Wszystko zaczęło się od Brooklyna Beckhama, najstarszego z rodzeństwa, który związał się z Nicolą Peltz. Ukochana pierworodnego syna słynnej pary ponoć od początku nie była ulubienicą Victorii Beckham. Według doniesień amerykańskich mediów gwiazda miała upokorzyć synową na jej własnym weselu.
Nicola Peltz nie pałała miłością nie tylko do teściowej, ale także do partnerki młodszego brata swojego ukochanego. Brooklyn Beckham bowiem w szkole średniej przyjaźnił się z Kim Turnball, która następnie związała się z Romeo Beckhamem. Żona Brooklyna Beckhama zażądała, by mąż odciął się od dawnej przyjaciółki i zniechęcił do niej także rodziców. W tej sprawie jednak David i Victoria Beckhamowie stanęli po stronie Kim Turnball.
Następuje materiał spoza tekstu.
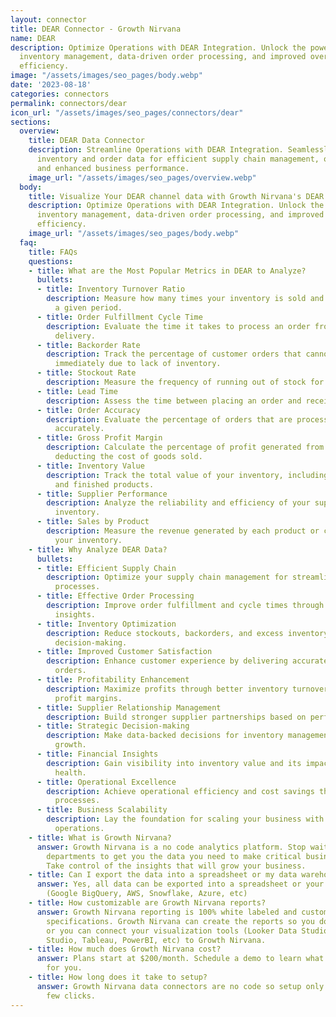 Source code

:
 ```yaml
---
layout: connector
title: DEAR Connector - Growth Nirvana
name: DEAR
description: Optimize Operations with DEAR Integration. Unlock the power of streamlined
  inventory management, data-driven order processing, and improved overall business
  efficiency.
image: "/assets/images/seo_pages/body.webp"
date: '2023-08-18'
categories: connectors
permalink: connectors/dear
icon_url: "/assets/images/seo_pages/connectors/dear"
sections:
  overview:
    title: DEAR Data Connector
    description: Streamline Operations with DEAR Integration. Seamlessly integrate
      inventory and order data for efficient supply chain management, optimized processes,
      and enhanced business performance.
    image_url: "/assets/images/seo_pages/overview.webp"
  body:
    title: Visualize Your DEAR channel data with Growth Nirvana's DEAR Connector
    description: Optimize Operations with DEAR Integration. Unlock the power of streamlined
      inventory management, data-driven order processing, and improved overall business
      efficiency.
    image_url: "/assets/images/seo_pages/body.webp"
  faq:
    title: FAQs
    questions:
    - title: What are the Most Popular Metrics in DEAR to Analyze?
      bullets:
      - title: Inventory Turnover Ratio
        description: Measure how many times your inventory is sold and replaced within
          a given period.
      - title: Order Fulfillment Cycle Time
        description: Evaluate the time it takes to process an order from receipt to
          delivery.
      - title: Backorder Rate
        description: Track the percentage of customer orders that cannot be fulfilled
          immediately due to lack of inventory.
      - title: Stockout Rate
        description: Measure the frequency of running out of stock for specific items.
      - title: Lead Time
        description: Assess the time between placing an order and receiving the inventory.
      - title: Order Accuracy
        description: Evaluate the percentage of orders that are processed and delivered
          accurately.
      - title: Gross Profit Margin
        description: Calculate the percentage of profit generated from sales after
          deducting the cost of goods sold.
      - title: Inventory Value
        description: Track the total value of your inventory, including raw materials
          and finished products.
      - title: Supplier Performance
        description: Analyze the reliability and efficiency of your suppliers in delivering
          inventory.
      - title: Sales by Product
        description: Measure the revenue generated by each product or category within
          your inventory.
    - title: Why Analyze DEAR Data?
      bullets:
      - title: Efficient Supply Chain
        description: Optimize your supply chain management for streamlined inventory
          processes.
      - title: Effective Order Processing
        description: Improve order fulfillment and cycle times through data-driven
          insights.
      - title: Inventory Optimization
        description: Reduce stockouts, backorders, and excess inventory with informed
          decision-making.
      - title: Improved Customer Satisfaction
        description: Enhance customer experience by delivering accurate and timely
          orders.
      - title: Profitability Enhancement
        description: Maximize profits through better inventory turnover and gross
          profit margins.
      - title: Supplier Relationship Management
        description: Build stronger supplier partnerships based on performance analysis.
      - title: Strategic Decision-making
        description: Make data-backed decisions for inventory management and business
          growth.
      - title: Financial Insights
        description: Gain visibility into inventory value and its impact on your financial
          health.
      - title: Operational Excellence
        description: Achieve operational efficiency and cost savings through optimized
          processes.
      - title: Business Scalability
        description: Lay the foundation for scaling your business with streamlined
          operations.
    - title: What is Growth Nirvana?
      answer: Growth Nirvana is a no code analytics platform. Stop waiting for other
        departments to get you the data you need to make critical business decisions.
        Take control of the insights that will grow your business.
    - title: Can I export the data into a spreadsheet or my data warehouse?
      answer: Yes, all data can be exported into a spreadsheet or your data warehouse
        (Google BigQuery, AWS, Snowflake, Azure, etc)
    - title: How customizable are Growth Nirvana reports?
      answer: Growth Nirvana reporting is 100% white labeled and customized to your
        specifications. Growth Nirvana can create the reports so you don’t have to
        or you can connect your visualization tools (Looker Data Studio/Google Data
        Studio, Tableau, PowerBI, etc) to Growth Nirvana.
    - title: How much does Growth Nirvana cost?
      answer: Plans start at $200/month. Schedule a demo to learn what plan is best
        for you.
    - title: How long does it take to setup?
      answer: Growth Nirvana data connectors are no code so setup only requires a
        few clicks.
---
```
Mimo to związek Kim Turnball i Romeo Beckhama wówczas nie przetrwał próby czasu, a Brooklyn Beckham za namową żony całkowicie odciął się od rodziny. Syn Davida i Victorii Beckhamów nie zaprosił ich nawet na ceremonię odnowienia przysięgi z Nicolą Peltz. Nie pojawił się także na premierze dokumentu o swojej sławnej matce. Według doniesień informatorów chłopak nie ma zamiaru pogodzić się z rodzicami oraz rodzeństwem.
Ukochana Romeo Beckhama zabrała głos ws. pomówień
Victoria i David Beckhamowie ponoć rozpaczają, że "stracili syna na zawsze". Para próbowała odzyskać kontakt z najstarszym synem, jednak bezskutecznie. Teraz oliwy do ognia dolewa fakt, że do rodziny ponownie dołączyła Kim Turnball, która zeszła się z Romeo Beckhamem.
Kim Turnball niedawno postanowiła odciąć się od spekulacji, które miała rozsiewać bratowa jej ukochanego. Dziewczyna podkreśliła, że nigdy nie łączyła ją z Brooklynem Beckhamem romantyczna więź. W swoim wpisie w mediach społecznościowych zasugerowała, że całą wrogą jej narrację wymyśliła bezpodstawnie zazdrosna Nicola Peltz. Amerykańska prasa szybko podchwyciła temat i pojawiły się sugestie, że ukochana Brooklyna Beckhama od początku szukała pretekstu, by skłócić go z rodziną i odseparować od matki, z którą miała na pieńku.
Unikałam mówienia na ten temat, żeby nie dolewać oliwy do ognia, jednak doszłam do punktu, w którym czuję potrzebę poruszenia tego tematu, żeby móc iść dalej. Nie będę już dłużej nękana ani zawstydzana kłamstwami, żeby dopasować się do pewnej narracji. Ja i Brooklyn nigdy nie byliśmy w ŻADNYM związku romantycznym. Nic między nami nie było poza szkolną przyjaźnią w wieku 16 lat- oświadczyła Kim Turnball.